Neyse ki, Jiam efendi gibi zengin, cömert ve soylu bir tanıdığı vardı.
Kita, gözünü pencerenin yanındaki masaya dikti. Masada iki gün önce kütüphaneden emaneten aldığı Resyon Toil'in yazdığı, 'Çii Eşyaları Nasıl Kullanılır?' adlı kitap vardı. Altı yüz sayfalık kitabın, henüz sekseninci sayfasındaydı. Kita, masanın başına oturup, sekseninci sayfayı da hemen okuyuverdi. Kafasını kaldırdı ve pencereden dışarıya baktı.
Matris Gölü Işıl ışıl parlıyordu. Gölün karşısında çok sarp yamaçlar yükseliyordu. Bu yamaçların üstünde Haulyair Şehri vardı. Limandan gelen, çok sayıda kano ve gemi, yamacın içindeki mağaralara giriyordu. Bu mağaraların, her birinde küçük bir liman kasabası vardı.
Kasabalılar, kanolarını limana bağlar, mağaradaki kayaların içine oyulmuş derici, kasap, taş ustası gibi pek çok dükkândan alış veriş yapardı. Ardından, mağaranın içinden, yüzeye doğru kazılmış, devasa taş merdivenlerden Haulyair şehrinin meydanına çıkarlardı. Kasabalı, hemen hemen her gün, bu yolardan şehre giderdi. Günlerinin, çoğunu şehirde çalışarak geçirir, ardından tekrar kasabaya geri dönerlerdi.

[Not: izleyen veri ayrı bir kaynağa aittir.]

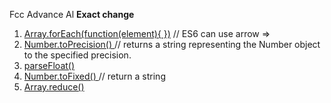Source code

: Fcc Advance Al **Exact change**

1. [Array.forEach\(function\(element\){ }\)](https://developer.mozilla.org/en-US/docs/Web/JavaScript/Reference/Global_Objects/Array/forEach)  // ES6 can use arrow =&gt;
2. [Number.toPrecision\(\) ](https://developer.mozilla.org/en-US/docs/Web/JavaScript/Reference/Global_Objects/Number/toPrecision) // returns a string representing the Number object to the specified precision.
3. [parseFloat\(\)](https://developer.mozilla.org/en-US/docs/Web/JavaScript/Reference/Global_Objects/parseFloat)
4. [Number.toFixed\(\) ](https://developer.mozilla.org/en-US/docs/Web/JavaScript/Reference/Global_Objects/Number/toFixed)// return a string
5. [Array.reduce\(\)](https://forum.freecodecamp.org/t/using-array-prototype-reduce-to-reduce-conceptual-boilerplate-for-problems-on-arrays/14687)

Kita, uzun süren düşüncelerden sonra gözlerini tekrar kitaba çevirdi ve okumaya devam etti. Seksen birinci sayfada 'Rogan Asası Nasıl Kullanılır?' diye bir bölüm vardı. Rogan Asasını, daha önce çocukken Jiam'ın anlattığı hikâyelerden, nasıl bir şey olduğunu hakkında biraz bilgiye sahipti. Tüm dikkatini vererek, kitabın bu bölümünü okumaya başladı.